These are the only two user variables that we need to create for this installation. The rest of the stuff is to deal with “Path” in system variables. Edit the Path in System Variables, copy the directory path of Apache ANT folder but this time includes the subfolder “Bin” as well. So your path would be C:\apache-ant-1.9.6\bin.
Place a value separator ( ; ) and paste the path value in the system variable
Similarly, go to the folder path of Apache Maven and copy the path including the “bin” folder as shown below.
Copy this path Then go to a system variable. Place a semicolon as a value separator and paste the value. According to my installation the variable value in this input box is “C:\Program Files\Java\jdk1.8.0_60\bin;C:\apache-ant-1.9.6\bin;C:\apache-maven-3.3.3\bin”
I’m saying this again & again, coz this is very important that you place a semicolon ( ; ) to separate all the three values, otherwise the computer will assume it as one single value and may lead to fatal errors while installation. Close every pop-up window by clicking ’Ok’ and this part is Done. We can cross-check with the installation, from the command prompt. To do that open the command prompt and type the following commands one by one.
C:\>java –Version.
If the installation is correct it should show you the version information in the command window as shown below.
Next, type the command
C:\>ant –version.
If the installation is correct then you will see the version information of Apache ANT as following;
At last check the Maven installation with the command input as
C:\>mvn –version.
If everything is fine it should show the following version information;
If you are getting the exact output, you have configured everything correctly. Don’t panic if it doesn’t, because sometimes computers are dumb enough not to recognize the changes instantly. You just need to restart the computer and re-run the test commands.
Compiling the DSpace source code
All right, you are done, working with third-party pre-requisite software. Please note that the sequence of installing this software is arbitrary. What I mean by that is that you could have installed the prerequisite software in any order, without making much of a difference. (However, I must add that doing it exactly in the order in which we did in this documentation would increase your success rate by 80%, but it’s totally up to you!)
Now we will begin with the compilation and installation of DSpace source code, so you have to follow each step precisely and this time in the order as described below.
Create a new folder named “DSpace” on the drive where you want to install it.
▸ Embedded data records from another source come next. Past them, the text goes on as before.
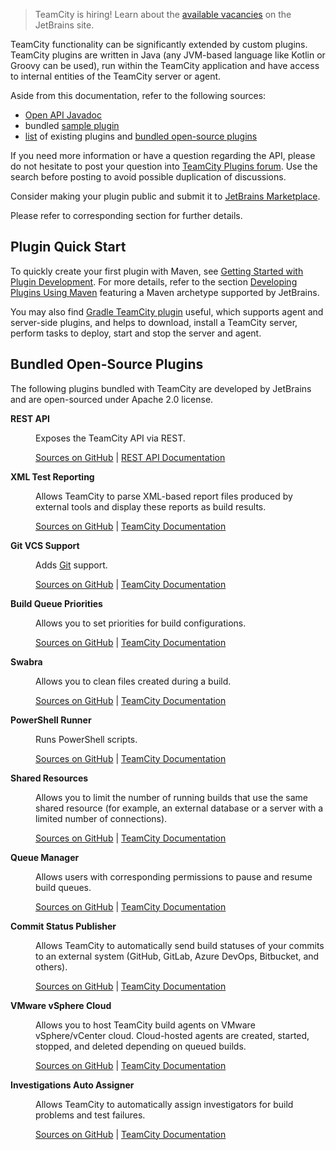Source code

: [//]: # (title: Developing TeamCity Plugins)
[//]: # (auxiliary-id: Developing+TeamCity+Plugins.html)

>TeamCity is hiring! Learn about the [available vacancies](https://www.jetbrains.com/careers/jobs/?team=TeamCity) on the JetBrains site.

TeamCity functionality can be significantly extended by custom plugins. TeamCity plugins are written in Java (any JVM-based language like Kotlin or Groovy can be used), run within the TeamCity application and have access to internal entities of the TeamCity server or agent.

Aside from this documentation, refer to the following sources:
* [Open API Javadoc](http://javadoc.jetbrains.net/teamcity/openapi/current/)
* bundled [sample plugin](bundled-development-package.md#Sample+Plugin)
* [list](https://plugins.jetbrains.com/teamcity) of existing plugins and [bundled open-source plugins](#Bundled+Open-Source+Plugins)

If you need more information or have a question regarding the API, please do not hesitate to post your question into [TeamCity Plugins forum](https://teamcity-support.jetbrains.com/hc/en-us/community/topics/200366719-TeamCity-Plugin-Development). Use the search before posting to avoid possible duplication of discussions.

Consider making your plugin public and submit it to [JetBrains Marketplace](https://plugins.jetbrains.com).

Please refer to corresponding section for further details.

[//]: # (See "Developing TeamCity Pluginsd118e57.txt" for more information.)    

## Plugin Quick Start

To quickly create your first plugin with Maven, see [Getting Started with Plugin Development](getting-started-with-plugin-development.md). For more details, refer to the section [Developing Plugins Using Maven](developing-plugins-using-maven.md) featuring a  Maven archetype supported by JetBrains.

 
You may also find [Gradle TeamCity plugin](https://github.com/rodm/gradle-teamcity-plugin) useful, which supports agent and server\-side plugins, and helps to download, install a TeamCity server, perform tasks to deploy, start and stop the server and agent.


## Bundled Open-Source Plugins

The following plugins bundled with TeamCity are developed by JetBrains and are open-sourced under Apache 2.0 license.

<dl>

<dt><b>REST API</b></dt>
<dd>
<p>Exposes the TeamCity API via REST.</p>
<p><a href="https://github.com/JetBrains/teamcity-rest">Sources on GitHub</a> | <a href="https://www.jetbrains.com/help/teamcity/rest/teamcity-rest-api-documentation.html">REST API Documentation</a></p>
</dd>

<dt><b>XML Test Reporting</b></dt>
<dd>
<p>
Allows TeamCity to parse XML-based report files produced by external tools and display these reports as build results.
</p>
<p><a href="https://github.com/JetBrains/teamcity-xml-tests-reporting">Sources on GitHub</a> | <a href="https://www.jetbrains.com/help/teamcity/xml-report-processing.html">TeamCity Documentation</a></p>
</dd>

<dt><b>Git VCS Support</b></dt>
<dd>
<p>Adds <a href="https://git-scm.com">Git</a> support.</p>
<p><a href="https://github.com/JetBrains/teamcity-git">Sources on GitHub</a> | <a href="https://www.jetbrains.com/help/teamcity/git.html">TeamCity Documentation</a></p>
</dd>


<dt><b>Build Queue Priorities</b></dt>
<dd>
<p>Allows you to set priorities for build configurations.</p>
<p><a href="https://github.com/JetBrains/teamcity-priority-queue">Sources on GitHub</a> | <a href="https://www.jetbrains.com/help/teamcity/working-with-build-queue.html#Managing+Build+Priorities">TeamCity Documentation</a></p>
</dd>


<dt><b>Swabra</b></dt>
<dd>
<p>Allows you to clean files created during a build.</p>
<p><a href="https://github.com/JetBrains/teamcity-swabra">Sources on GitHub</a> | <a href="https://www.jetbrains.com/help/teamcity/build-files-cleaner-swabra.html">TeamCity Documentation</a></p>
</dd>



<dt><b>PowerShell Runner</b></dt>
<dd>
<p>Runs PowerShell scripts.</p>
<p><a href="https://github.com/JetBrains/teamcity-powershell">Sources on GitHub</a> | <a href="https://www.jetbrains.com/help/teamcity/powershell.html">TeamCity Documentation</a></p>
</dd>



<dt><b>Shared Resources</b></dt>
<dd>
<p>Allows you to limit the number of running builds that use the same shared resource (for example, an external database or a server with a limited number of connections).</p>
<p><a href="https://www.jetbrains.com/help/teamcity/shared-resources.html">Sources on GitHub</a> | <a href="https://www.jetbrains.com/help/teamcity/shared-resources.html">TeamCity Documentation</a></p>
</dd>


<dt><b>Queue Manager</b></dt>
<dd>
<p>Allows users with corresponding permissions to pause and resume build queues.</p>
<p><a href="https://github.com/JetBrains/teamcity-queue-pauser">Sources on GitHub</a> | <a href="https://www.jetbrains.com/help/teamcity/working-with-build-queue.html#Pausing+and+Resuming+Build+Queue">TeamCity Documentation</a></p>
</dd>


<dt><b>Commit Status Publisher</b></dt>
<dd>
<p>Allows TeamCity to automatically send build statuses of your commits to an external system (GitHub, GitLab, Azure DevOps, Bitbucket, and others).</p>
<p><a href="https://github.com/JetBrains/commit-status-publisher">Sources on GitHub</a> | <a href="https://www.jetbrains.com/help/teamcity/commit-status-publisher.html">TeamCity Documentation</a></p>
</dd>


<dt><b>VMware vSphere Cloud</b></dt>
<dd>
<p>Allows you to host TeamCity build agents on VMware vSphere/vCenter cloud. Cloud-hosted agents are created, started, stopped, and deleted depending on queued builds.</p>
<p><a href="https://github.com/JetBrains/teamcity-vmware-plugin">Sources on GitHub</a> | <a href="https://www.jetbrains.com/help/teamcity/setting-up-teamcity-for-vmware-vsphere-and-vcenter.html">TeamCity Documentation</a></p>
</dd>



<dt><b>Investigations Auto Assigner</b></dt>
<dd>
<p>Allows TeamCity to automatically assign investigators for build problems and test failures.</p>
<p><a href="https://github.com/JetBrains/teamcity-investigations-auto-assigner">Sources on GitHub</a> | <a href="https://www.jetbrains.com/help/teamcity/investigations-auto-assigner.html">TeamCity Documentation</a></p>
</dd>

</dl>
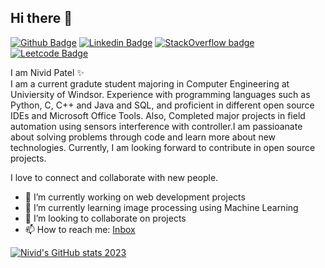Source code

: ## Hi there 👋
[![Github Badge](https://img.shields.io/badge/-nivid26-purple?style=flat&logo=github&logoColor=white&link=https://github.com/nivid26)](https://github.com/nivid26)
[![Linkedin Badge](https://img.shields.io/badge/-Nivid-blue?style=flat&logo=Linkedin&logoColor=white&link=https://www.linkedin.com/in/nividpatel/)](www.linkedin.com/in/nividpatel/)
[![StackOverflow badge](https://img.shields.io/badge/-Nivid-white?style=flat&logo=stack-overflow&logoColor=orange&link=https://stackoverflow.com/users/13728948/nivid-patel)](https://stackoverflow.com/users/13728948/nivid-patel)
[![Leetcode Badge](https://img.shields.io/badge/-nividpatel-pink?style=flat&logo=leetcode&logoColor=black&link=https://leetcode.com/nividpatel/)](https://leetcode.com/nividpatel/)



I am Nivid Patel ✨ <br>
I am a current gradute student majoring in Computer Engineering at Univiersity of Windsor. Experience with programming languages such as Python, C, C++ and Java and SQL, and proficient in different open source IDEs and Microsoft Office Tools. Also, Completed major projects in field automation using sensors interference with controller.I am passioanate about solving problems through code and learn more about new technologies. Currently, I am looking forward to contribute in open source projects.

I love to connect and collaborate with new people.


- 🔭 I’m currently working on web development projects
- 🌱 I’m currently learning image processing using Machine Learning
- 👯 I’m looking to collaborate on projects
- 📫 How to reach me: [Inbox](mailto:patelnivid@gmail.com)

[![Nivid's GitHub stats 2023](https://github-readme-stats.vercel.app/api?username=nivid26&show_icons=true&theme=tokyonight&include_all_commits=true)](https://github.com/nivid26)


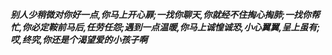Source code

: ***别人少稍微对你好一点,你马上开心扉;一找你聊天,你就经不住掏心掏肺;一找你帮忙,你必定鞍前马后,任劳任怨;遇到一点温暖,你马上诚惶诚恐,小心翼翼,呈上虽有;哎,终究,你还是个渴望爱的小孩子啊***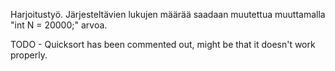 Harjoitustyö.
Järjesteltävien lukujen määrää saadaan muutettua muuttamalla "int N = 20000;" arvoa.

TODO - Quicksort has been commented out, might be that it doesn't work properly. 
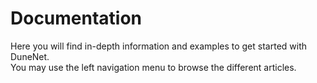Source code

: # Documentation  
Here you will find in-depth information and examples to get started with DuneNet.  
You may use the left navigation menu to browse the different articles.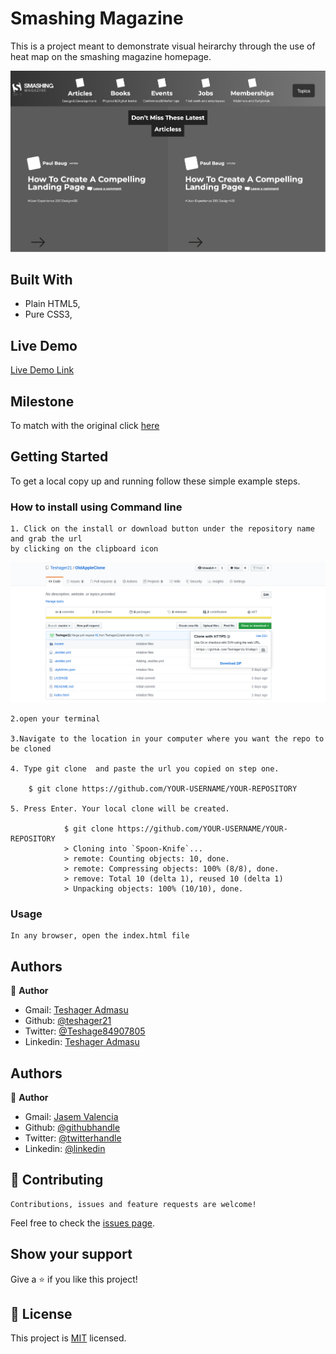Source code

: # Smashing Magazine
 This is a project meant to demonstrate visual heirarchy  through the use of heat map on the smashing magazine homepage.

![screenshot](./Assets/images/screenshot.png)
    

## Built With

- Plain HTML5,
- Pure CSS3,

## Live Demo

[Live Demo Link](https://rawcdn.githack.com/JasemDuncan/Smashing-Magazine/a4d299d7a412e8701d7cec6c07a76c9d194589e2/index.html)

## Milestone

  To match with the original click [here](https://www.smashingmagazine.com/)
## Getting Started

To get a local copy up and running follow these simple example steps.

### How to install using Command line

    1. Click on the install or download button under the repository name and grab the url
    by clicking on the clipboard icon

![Step-1](./Assets/images/howtoinstall.png)

    2.open your terminal

    3.Navigate to the location in your computer where you want the repo to be cloned

    4. Type git clone  and paste the url you copied on step one.

        $ git clone https://github.com/YOUR-USERNAME/YOUR-REPOSITORY

    5. Press Enter. Your local clone will be created.

                $ git clone https://github.com/YOUR-USERNAME/YOUR-REPOSITORY
                > Cloning into `Spoon-Knife`...
                > remote: Counting objects: 10, done.
                > remote: Compressing objects: 100% (8/8), done.
                > remove: Total 10 (delta 1), reused 10 (delta 1)
                > Unpacking objects: 100% (10/10), done.

### Usage

    In any browser, open the index.html file

## Authors

👤 **Author**

- Gmail: [Teshager Admasu](mailto:teshager8922@gmail.com)
- Github: [@teshager21](https://github.com/teshager21)
- Twitter: [@Teshage84907805](https://twitter.com/Teshage84907805)
- Linkedin: [Teshager Admasu](https://www.linkedin.com/in/teshager-admasu-0000011a2/)

## Authors

👤 **Author**

- Gmail: [Jasem Valencia](mailto:jasemvalencia@gmail.com)
- Github: [@githubhandle](https://github.com/JasemDuncan)
- Twitter: [@twitterhandle](https://twitter.com/JasemValencia)
- Linkedin: [@linkedin](www.linkedin.com/in/Jasem-Duncan-Valencia)

## 🤝 Contributing

    Contributions, issues and feature requests are welcome!

Feel free to check the [issues page](https://github.com/JasemDuncan/Smashing-Magazine/issues).

## Show your support

Give a ⭐️ if you like this project!

## 📝 License
This project is [MIT](lic.url) licensed.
Here I have installed it on C drive, which is the most common practice almost everywhere.
Now go to the DSpace Source folder which you have just extracted.
Navigate through the subfolders (Dspace Source Release>Dspace>config/) until you reach the “DSpace.cfg” file as. Open the file with any notepad editor and find the string “dspace.dir = ${dspace.install.dir}, which would be on the line number 27 in the file.
Change this line with “C:/DSpace” as shown below.
(Notice the UNIX style forward slash in the URI.Do Not copy the path from the explorer window, just type in precisely)
This file contains all other configuration settings of your DSpace repository, i.e., name of Repository, URL, Database Settings, SMTP and Email settings. For now, we are only changing the required value. You can read through this self-explanatory file and explore other options. But I would recommend that you keep a backup copy of this file or every file before you edit them so that if anything goes wrong, we always find our way back to revert the changes.
Running mvn package
So, with all this done, now comes the Geeky part. The Apache Maven package that we just set up is a necessary tool for the first stage of the build process to assemble the installation package of DSpace. Open the command prompt of your computer and navigate to the DSpace source directory by giving the following commands one by one in the same command window.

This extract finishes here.